The use of common steroid drugs reduces the risk of death among critically ill COVID-19 patients by an estimated 20%, new research has revealed.
Corticoteroids reduce inflammation in the body and are used to treat a number of conditions, such as asthma, skin problems, arthritis and severe allergies.
An international team of scientists analysed the results of seven trials and found that treatment with any one of the three corticosteroids - dexamethasone, hydrocortisone or methylprednisolone - led to an estimated 20% reduction in the risk of death.
This is equivalent to around 68% of patients surviving after treatment with corticosteroids, compared to around 60% per cent surviving in the absence of corticosteroids.
The seven trials involved 1,703 critically ill patients located worldwide and the beneficial effect of corticosteroids was irrespective of people's age, gender or how long they had been ill.
"Our review is good news in the effort to treat COVID-19. Steroids are a cheap and readily available medication, and our analysis has confirmed that they are effective in reducing deaths among the people most severely affected by COVID-19. The results were consistent across the trials and show benefit regardless of age or sex," commented Prof Jonathan Sterne of the University of Bristol in the UK.
According to Janet Diaz, lead of the clinical response for COVID-19 with the World Health Organization's (WHO) emergency programme, the results shows that if you give corticosteroids to critically ill patients, there will be 87 fewer deaths per 1,000 patients.
The findings have led to the WHO updating its treatment advice to include the use of corticosteroids in severely ill patients.

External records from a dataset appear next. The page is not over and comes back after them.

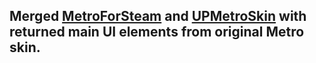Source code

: ## Merged **[MetroForSteam](https://github.com/minischetti/metro-for-steam)** and **[UPMetroSkin](https://github.com/redsigma/UPMetroSkin)** with returned main UI elements from original Metro skin.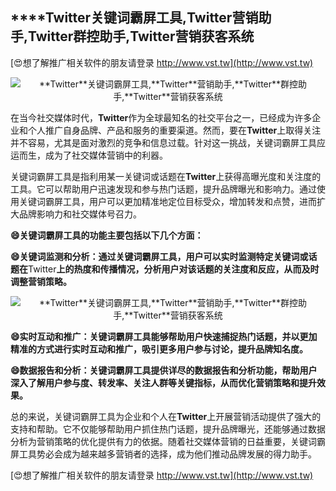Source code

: ## ****Twitter**关键词霸屏工具,**Twitter**营销助手,**Twitter**群控助手,**Twitter**营销获客系统**

[😍想了解推广相关软件的朋友请登录 http://www.vst.tw](http://www.vst.tw)

 <center><img src="https://vst.tw/MP4/tuiguang/png/2.png" alt="**Twitter**关键词霸屏工具,**Twitter**营销助手,**Twitter**群控助手,**Twitter**营销获客系统"></center>

在当今社交媒体时代，**Twitter**作为全球最知名的社交平台之一，已经成为许多企业和个人推广自身品牌、产品和服务的重要渠道。然而，要在**Twitter**上取得关注并不容易，尤其是面对激烈的竞争和信息过载。针对这一挑战，关键词霸屏工具应运而生，成为了社交媒体营销中的利器。

关键词霸屏工具是指利用某一关键词或话题在**Twitter**上获得高曝光度和关注度的工具。它可以帮助用户迅速发现和参与热门话题，提升品牌曝光和影响力。通过使用关键词霸屏工具，用户可以更加精准地定位目标受众，增加转发和点赞，进而扩大品牌影响力和社交媒体号召力。

**😄关键词霸屏工具的功能主要包括以下几个方面：**

**😄关键词监测和分析：通过关键词霸屏工具，用户可以实时监测特定关键词或话题在**Twitter**上的热度和传播情况，分析用户对该话题的关注度和反应，从而及时调整营销策略。**

 <center><img src="https://vst.tw/MP4/tuiguang/png/1.png" alt="**Twitter**关键词霸屏工具,**Twitter**营销助手,**Twitter**群控助手,**Twitter**营销获客系统"></center>

**😄实时互动和推广：关键词霸屏工具能够帮助用户快速捕捉热门话题，并以更加精准的方式进行实时互动和推广，吸引更多用户参与讨论，提升品牌知名度。**

**😄数据报告和分析：关键词霸屏工具提供详尽的数据报告和分析功能，帮助用户深入了解用户参与度、转发率、关注人群等关键指标，从而优化营销策略和提升效果。**

总的来说，关键词霸屏工具为企业和个人在**Twitter**上开展营销活动提供了强大的支持和帮助。它不仅能够帮助用户抓住热门话题，提升品牌曝光，还能够通过数据分析为营销策略的优化提供有力的依据。随着社交媒体营销的日益重要，关键词霸屏工具势必会成为越来越多营销者的选择，成为他们推动品牌发展的得力助手。

[😍想了解推广相关软件的朋友请登录 http://www.vst.tw](http://www.vst.tw)



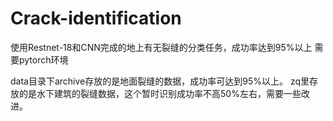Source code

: # Crack-identification
使用Restnet-18和CNN完成的地上有无裂缝的分类任务，成功率达到95%以上
需要pytorch环境

data目录下archive存放的是地面裂缝的数据，成功率可达到95%以上。
zq里存放的是水下建筑的裂缝数据，这个暂时识别成功率不高50%左右，需要一些改进。

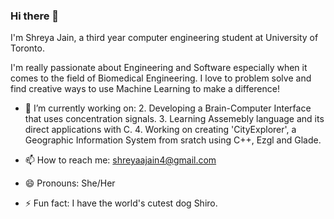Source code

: ### Hi there 👋

I'm Shreya Jain, a third year computer engineering student at University of Toronto.

I'm really passionate about Engineering and Software especially when it comes to the field of Biomedical Engineering. I love to problem solve and find creative ways to use Machine Learning to make a difference!


- 🔭 I’m currently working on: 
    2.  Developing a Brain-Computer Interface that uses concentration signals.
    3.  Learning Assemebly language and its direct applications with C.
    4.  Working on creating 'CityExplorer', a Geographic Information System from sratch using C++, Ezgl and Glade.
    
- 📫 How to reach me: shreyaajain4@gmail.com

- 😄 Pronouns: She/Her

- ⚡ Fun fact: I have the world's cutest dog Shiro.

<!--

Here are some ideas to get you started:

- 🔭 I’m currently working on ...
- 🌱 I’m currently learning ...
- 👯 I’m looking to collaborate on ...
- 🤔 I’m looking for help with ...
- 💬 Ask me about ...
- 📫 How to reach me: ...
- 😄 Pronouns: ...
- ⚡ Fun fact: ...
-->
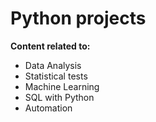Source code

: # Python projects

**Content related to:**

- Data Analysis
- Statistical tests
- Machine Learning
- SQL with Python
- Automation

"The WHO is committed to transforming science to policy in order to save lives. The COVID-19 pandemic has challenged us to work faster, but not to sacrifice quality and standards.
"The WHO Rapid Evidence Appraisal for COVID-19 Therapies (REACT) Working Group demonstrates how, in solidarity, science and public health can come together quickly for a common cause. The milestone of pooling of trial data before publication, using that data to inform clinical guidance development and then simultaneous publication of the evidence and guidance is unprecedented," Ms Diaz commented.
Details of these findings are published in the Journal of the American Medical Association.